Error Tracing and Alerting

When an AI call fails, you want the trace to capture why — not just that it returned a 429 or 500. Record the error type, the model's error message, and whether it was retried:

python

from opentelemetry.trace import StatusCode

def traced_ai_call_safe(messages, model="claude-sonnet-4-5"):
    with tracer.start_as_current_span("ai.chat") as span:
        span.set_attribute("ai.model", model)
        try:
            response = client.messages.create(
                model=model,
                max_tokens=2048,
                messages=messages
            )
            span.set_attribute("ai.tokens.input", response.usage.input_tokens)
            span.set_attribute("ai.tokens.output", response.usage.output_tokens)
            return response

        except anthropic.RateLimitError as e:
            span.set_status(StatusCode.ERROR, "Rate limited")
            span.set_attribute("ai.error.type", "rate_limit")
            span.set_attribute("ai.error.retry_after",
                e.response.headers.get("retry-after", "unknown"))
            span.record_exception(e)
            raise

        except anthropic.APIError as e:
            span.set_status(StatusCode.ERROR, str(e))
            span.set_attribute("ai.error.type", type(e).__name__)
            span.set_attribute("ai.error.status", e.status_code)
            span.record_exception(e)
            raise

With this pattern, your Grafana dashboard can alert on ai.error.type = rate_limit spikes or when P99 latency crosses a threshold — before your users file tickets.

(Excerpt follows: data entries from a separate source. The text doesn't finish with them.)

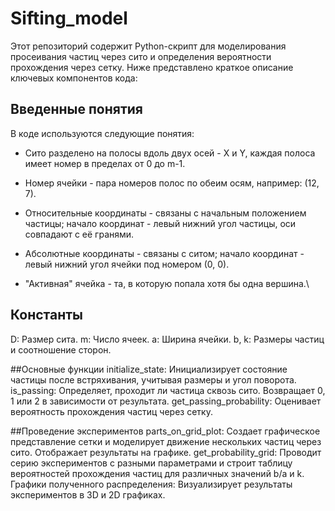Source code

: # Sifting_model
Этот репозиторий содержит Python-скрипт для моделирования просеивания частиц через сито и определения вероятности прохождения через сетку. Ниже представлено краткое описание ключевых компонентов кода:

## Введенные понятия
В коде используются следующие понятия:
- Сито разделено на полосы вдоль двух осей - X и Y, каждая полоса имеет номер в пределах от 0 до m-1.  

- Номер ячейки - пара номеров полос по обеим осям, например: (12, 7).
- Относительные координаты - связаны с начальным положением частицы; начало координат - левый нижний угол частицы, оси совпадают с её гранями.
- Абсолютные координаты - связаны с ситом; начало координат - левый нижний угол ячейки под номером (0, 0).
- "Активная" ячейка - та, в которую попала хотя бы одна вершина.\

## Константы
D: Размер сита.
m: Число ячеек.
a: Ширина ячейки.
b, k: Размеры частиц и соотношение сторон.

##Основные функции
initialize_state: Инициализирует состояние частицы после встряхивания, учитывая размеры и угол поворота.
is_passing: Определяет, проходит ли частица сквозь сито. Возвращает 0, 1 или 2 в зависимости от результата.
get_passing_probability: Оценивает вероятность прохождения частиц через сетку.

##Проведение экспериментов
parts_on_grid_plot: Создает графическое представление сетки и моделирует движение нескольких частиц через сито. Отображает результаты на графике.
get_probability_grid: Проводит серию экспериментов с разными параметрами и строит таблицу вероятностей прохождения частиц для различных значений b/a и k.
Графики полученного распределения: Визуализирует результаты экспериментов в 3D и 2D графиках.
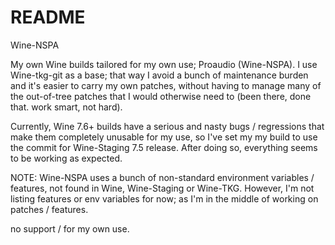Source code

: # README

Wine-NSPA

My own Wine builds tailored for my own use; Proaudio (Wine-NSPA). I use Wine-tkg-git
as a base; that way I avoid a bunch of maintenance burden and it's easier to 
carry my own patches, without having to manage many of the out-of-tree patches that
I would otherwise need to (been there, done that. work smart, not hard).

Currently, Wine 7.6+ builds have a serious and nasty bugs / regressions that make 
them completely unusable for my use, so I've set my my build to use the commit for
Wine-Staging 7.5 release. After doing so, everything seems to be working as expected.

NOTE: Wine-NSPA uses a bunch of non-standard environment variables / features, not 
found in Wine, Wine-Staging or Wine-TKG. However, I'm not listing features or 
env variables for now; as I'm in the middle of working on patches / features.

no support / for my own use.
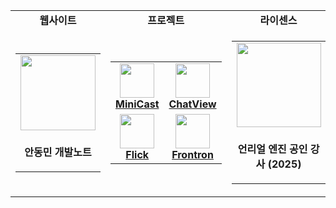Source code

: <div align="center">
  <table>
    <tr>
      <td align="center">
        <b>웹사이트</b>
      </td>
      <td align="center">
        <b>프로젝트</b>
      </td>
      <td align="center">
        <b>라이센스</b>
      </td>
    </tr>
    <tr>
      <td align="center">
        <table>
          <tr>
            <td align="center">
                <a href="https://andongmin.com">
                  <img src="https://andongmin.com/typo.png" height="120px" />
                </a>
            </td>
          </tr>
          <tr>
            <td align="center">
              <p>
                <b>안동민 개발노트</b>
              </p>
            </td>
          </tr>
        </table>
      </td>
      <td align="center">
        <table>
          <tr>
            <td align="center">
              <a href="https://mini-cast.andongmin.com">
                <img src="https://mini-cast.andongmin.com/mini-cast.svg" height="55px" />
              </a>
              <br />
              <strong>
                <a href="https://mini-cast.andongmin.com">MiniCast</a>
              </strong>
            </td>
            <td align="center">
              <a href="https://chat-view.andongmin.com">
                <img src="https://chat-view.andongmin.com/chat-view.svg" height="55px" />
              </a>
              <br />
              <strong>
                <a href="https://chat-view.andongmin.com">ChatView</a>
              </strong>
            </td>
          </tr>
          <tr>
            <td align="center">
              <a href="https://flick.andongmin.com">
                <img src="https://flick.andongmin.com/flick.png" height="55px" />
              </a>
              <br />
              <strong>
                <a href="https://flick.andongmin.com">Flick</a>
              </strong>
            </td>
            <td align="center">
              <a href="https://frontron.andongmin.com">
                <img src="https://frontron.andongmin.com/frontron.svg" height="55px" />
              </a>
              <br />
              <strong>
                <a href="https://frontron.andongmin.com">Frontron</a>
              </strong>
            </td>
          </tr>
        </table>
      </td>
      <td align="center">
        <table>
          <tr>
            <td align="center">
              <a href="https://credential.unrealengine.com/ee26545b-7580-437a-9730-200668ab118e#acc.4Jc9BSGu">
                <img src="https://github.com/user-attachments/assets/e2680500-88aa-424e-9d9a-8bf62acdeb2c" height="135px" />
              </a>
            </td>
          </tr>
          <tr>
            <td align="center">
              <p>
                <b>언리얼 엔진 공인 강사 (2025)</b>
              </p>
            </td>
          </tr>
        </table>
      </td>
    </tr>
  </table>
</div>
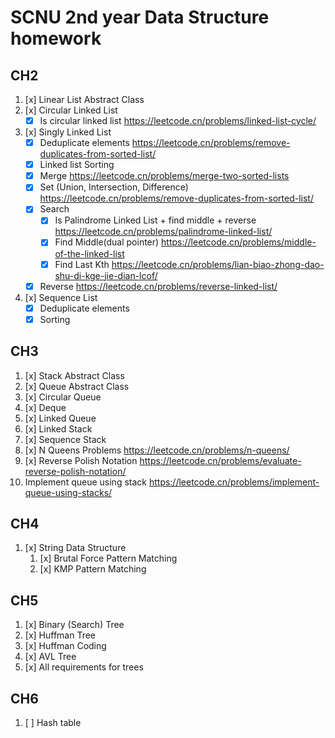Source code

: # SCNU 2nd year Data Structure homework

## CH2

1. [x] Linear List Abstract Class
2. [x] Circular Linked List
    - [x] Is circular linked list https://leetcode.cn/problems/linked-list-cycle/
3. [x] Singly Linked List
    - [x] Deduplicate elements https://leetcode.cn/problems/remove-duplicates-from-sorted-list/
    - [x] Linked list Sorting
    - [x] Merge https://leetcode.cn/problems/merge-two-sorted-lists
    - [x] Set (Union, Intersection, Difference) https://leetcode.cn/problems/remove-duplicates-from-sorted-list/
    - [x] Search
        - [x] Is Palindrome Linked List + find middle + reverse https://leetcode.cn/problems/palindrome-linked-list/
        - [x] Find Middle(dual pointer) https://leetcode.cn/problems/middle-of-the-linked-list
        - [x] Find Last Kth https://leetcode.cn/problems/lian-biao-zhong-dao-shu-di-kge-jie-dian-lcof/
    - [x] Reverse https://leetcode.cn/problems/reverse-linked-list/
4. [x] Sequence List
    - [x] Deduplicate elements
    - [x] Sorting

## CH3

1. [x] Stack Abstract Class
2. [x] Queue Abstract Class
3. [x] Circular Queue
4. [x] Deque
5. [x] Linked Queue
6. [x] Linked Stack
7. [x] Sequence Stack
8. [x] N Queens Problems https://leetcode.cn/problems/n-queens/
9. [x] Reverse Polish Notation https://leetcode.cn/problems/evaluate-reverse-polish-notation/
10. Implement queue using stack https://leetcode.cn/problems/implement-queue-using-stacks/

## CH4

1. [x] String Data Structure
    1. [x] Brutal Force Pattern Matching
    2. [x] KMP Pattern Matching

## CH5

1. [x] Binary (Search) Tree
2. [x] Huffman Tree
3. [x] Huffman Coding
4. [x] AVL Tree
5. [x] All requirements for trees

## CH6

1. [ ] Hash table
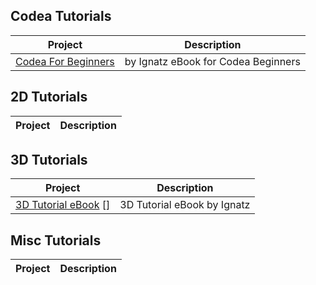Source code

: Codea Tutorials
------------

| Project            | Description   | 
| ------------------ | ------------- | 
|[Codea For Beginners][] | by Ignatz eBook for Codea Beginners|


2D Tutorials
------------

| Project            | Description   | 
| -------------      | ------------- | 



3D Tutorials
------------

| Project            | Description   | 
| -------------      | ------------- | 
|[3D Tutorial eBook] [] | 3D Tutorial eBook by Ignatz|


Misc Tutorials
------------

| Project            | Description   | 
| -------------      | ------------- | 




[Codea For Beginners]: https://www.dropbox.com/sh/mr2yzp07vffskxt/AABcXmgPaayDjIIC_6foHkTfa/Codea%20for%20beginners.pdf?dl=0
[3D Tutorial eBook]: https://www.dropbox.com/sh/mr2yzp07vffskxt/AADM35zifpzJGiSfn2ETB6tua/3D%20in%20Codea.pdf?dl=0
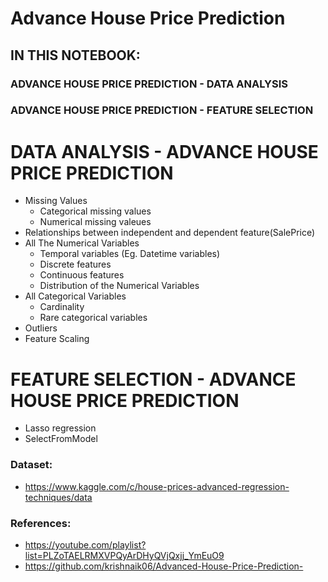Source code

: # Advance House Price Prediction

## **IN THIS NOTEBOOK:**
###   **ADVANCE HOUSE PRICE PREDICTION - DATA ANALYSIS**
###   **ADVANCE HOUSE PRICE PREDICTION - FEATURE SELECTION**

# **DATA ANALYSIS - ADVANCE HOUSE PRICE PREDICTION**
 * Missing Values
   *   Categorical missing values
   *   Numerical missing valeues
 * Relationships between independent and dependent feature(SalePrice)
 * All The Numerical Variables
    *   Temporal variables (Eg. Datetime variables)
    *   Discrete features
    *   Continuous features
    *   Distribution of the Numerical Variables
 * All Categorical Variables
    *   Cardinality
    *   Rare categorical variables
 * Outliers
 * Feature Scaling
 
# **FEATURE SELECTION - ADVANCE HOUSE PRICE PREDICTION**
 * Lasso regression 
 * SelectFromModel

### Dataset: 
* https://www.kaggle.com/c/house-prices-advanced-regression-techniques/data

### References:
* https://youtube.com/playlist?list=PLZoTAELRMXVPQyArDHyQVjQxjj_YmEuO9
* https://github.com/krishnaik06/Advanced-House-Price-Prediction-
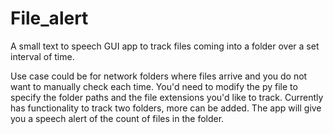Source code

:# File_alert

A small text to speech GUI app to track files coming into a folder over a set interval of time. 

Use case could be for network folders where files arrive and you do not want to manually check each time. You'd need to modify the py file to specify the folder paths and the file extensions you'd like to track. Currently has functionality to track two folders, more can be added. The app will give you a speech alert of the count of files in the folder.
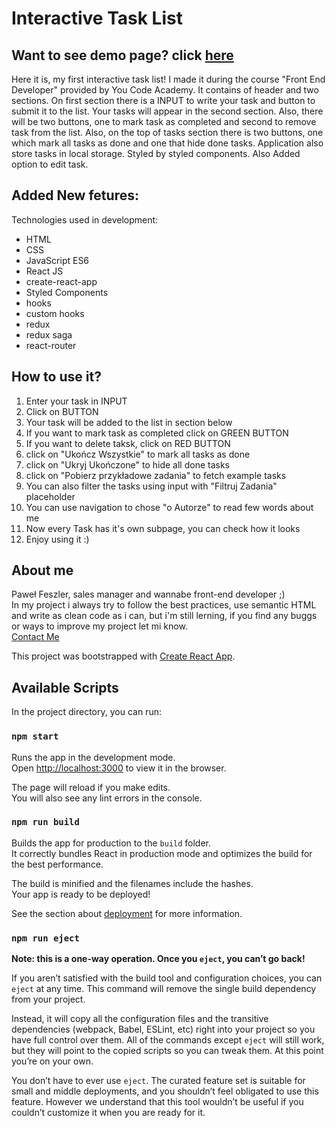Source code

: # Interactive Task List


## Want to see demo page? click [here](https://pfeszler.github.io/To-do-list-React/)

Here it is, my first interactive task list! I made it during the course "Front End Developer" provided by You Code Academy. 
It contains of header and two sections. On first section there is a INPUT to write your task and button to submit it to the list. Your tasks will appear in the second section. Also, there will be two buttons, one to mark task as completed and second to remove task from the list. Also, on the top of tasks section there is two buttons, one which mark all tasks as done and one that hide done tasks. Application also store tasks in local storage. Styled by styled components. Also Added option to edit task.

## Added New fetures: 

Technologies used in development:
- HTML
- CSS
- JavaScript ES6
- React JS
- create-react-app
- Styled Components
- hooks
- custom hooks
- redux
- redux saga
- react-router

## How to use it?
1. Enter your task in INPUT
2. Click on BUTTON
3. Your task will be added to the list in section below
4. If you want to mark task as completed click on GREEN BUTTON
5. If you want to delete taksk, click on RED BUTTON
6. click on "Ukończ Wszystkie" to mark all tasks as done
7. click on "Ukryj Ukończone"  to hide all done tasks
8. click on "Pobierz przykładowe zadania" to fetch example tasks
9. You can also filter the tasks using input with "Filtruj Zadania" placeholder
10. You can use navigation to chose "o Autorze" to read few words about me
11. Now every Task has it's own subpage, you can check how it looks
12. Enjoy using it :)

## About me


Paweł Feszler, sales manager and wannabe front-end developer ;)\
In my project i always try to follow the best practices, use semantic HTML and write as clean code as i can, but i'm still lerning, if you find any buggs or ways to improve my project let mi know. \
[Contact Me](pfeszler@gmail.com)




This project was bootstrapped with [Create React App](https://github.com/facebook/create-react-app).

## Available Scripts

In the project directory, you can run:

### `npm start`

Runs the app in the development mode.<br />
Open [http://localhost:3000](http://localhost:3000) to view it in the browser.

The page will reload if you make edits.<br />
You will also see any lint errors in the console.


### `npm run build`

Builds the app for production to the `build` folder.<br />
It correctly bundles React in production mode and optimizes the build for the best performance.

The build is minified and the filenames include the hashes.<br />
Your app is ready to be deployed!

See the section about [deployment](https://facebook.github.io/create-react-app/docs/deployment) for more information.

### `npm run eject`

**Note: this is a one-way operation. Once you `eject`, you can’t go back!**

If you aren’t satisfied with the build tool and configuration choices, you can `eject` at any time. This command will remove the single build dependency from your project.

Instead, it will copy all the configuration files and the transitive dependencies (webpack, Babel, ESLint, etc) right into your project so you have full control over them. All of the commands except `eject` will still work, but they will point to the copied scripts so you can tweak them. At this point you’re on your own.

You don’t have to ever use `eject`. The curated feature set is suitable for small and middle deployments, and you shouldn’t feel obligated to use this feature. However we understand that this tool wouldn’t be useful if you couldn’t customize it when you are ready for it.
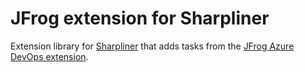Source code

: # JFrog extension for Sharpliner

Extension library for [Sharpliner](https://github.com/sharpliner/sharpliner) that adds tasks from the [JFrog Azure DevOps extension](https://github.com/jfrog/jfrog-azure-devops-extension).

Exporting to Jaeger, Grafana Tempo, or Datadog

The examples above export to localhost:4317 via gRPC, which works with any OTLP-compatible collector. For production, you'd typically run an OpenTelemetry Collector that fans out to your backend of choice:

Jaeger — Self-hosted, great for development. Run docker run -p 16686:16686 -p 4317:4317 jaegertracing/all-in-one
Grafana Tempo — Pairs with Grafana dashboards. Add the OTLP receiver to your Tempo config
Datadog / New Relic — Use their OTLP ingest endpoints. No code changes, just update the exporter URL

The trace data is identical regardless of backend. Switch from Jaeger to Tempo by changing one environment variable — your instrumentation code stays the same.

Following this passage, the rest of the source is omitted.